Once you have set up a series of categorised user-defined enumerations, you can view a hierarchical display that shows how they are related to each other.

To do this:

  1. On the User Defined Enumerations page, click Show Hierarchy to the left of a user-defined enumeration. This icon only appears to the left of categorised enumerations - ie those that are related to other enumerations - and to the left of the standard enumeration that acts as the top-level of the hierarchy. The UDE Hierarchy page appears, depicting the hierarchy of which the categorised enumeration is a part:

    The UDE Hierarchy page
  2. While viewing this page, you can click the triangle to the left of a level in the hierarchy to expand or contract it; click the name of a user-defined enumeration or field to edit it.
  3. Click Close to close the UDE Hierarchy page.

Once you have set up a series of categorised user-defined enumerations, a Show Hierarchy icon appears to the left of the enumerations on the User Defined Enumerations page - and to the left of the standard enumeration that acts as the top-level of the hierarchy. Click this icon to the left of an enumeration to view a hierarchical display that shows how it is related to other categorised enumerations.

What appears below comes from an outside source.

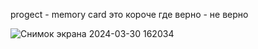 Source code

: progect - memory card это короче где верно - не верно


![Снимок экрана 2024-03-30 162034](https://github.com/ktyptyt22812/myprogegts/assets/165475304/9700e6e4-0a0f-4cb8-b23b-bc3571d8c751)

Using a categorised user-defined enumeration as a standard user-defined enumeration

Once you have set up a categorised user-defined enumeration, as well as using it in a user-defined field as a categorised user-defined enumeration - where the values you are offered depend upon the value you select in other field - you can set up a user-defined field that uses it as a standard user-defined enumeration. If you do this, all of the user-defined enumeration values become available for selection in the user-defined field: the values on offer do not depend upon your selection in another field.

In the example above, you could create a user-level user-defined field called 'Town', linked to the 'Town' user-defined enumeration, to provide a drop-down list of all available towns, regardless of country or county, when creating and editing users. To do this, create a user-level user-defined field called 'Town'. In the properties of the field:

  • Select 'Enumeration' in the Field type field.
  • Select 'Town' in the Enum definition field to link it to the 'Town' user-defined enumeration.
  • Do not select anything in the Category UDF field.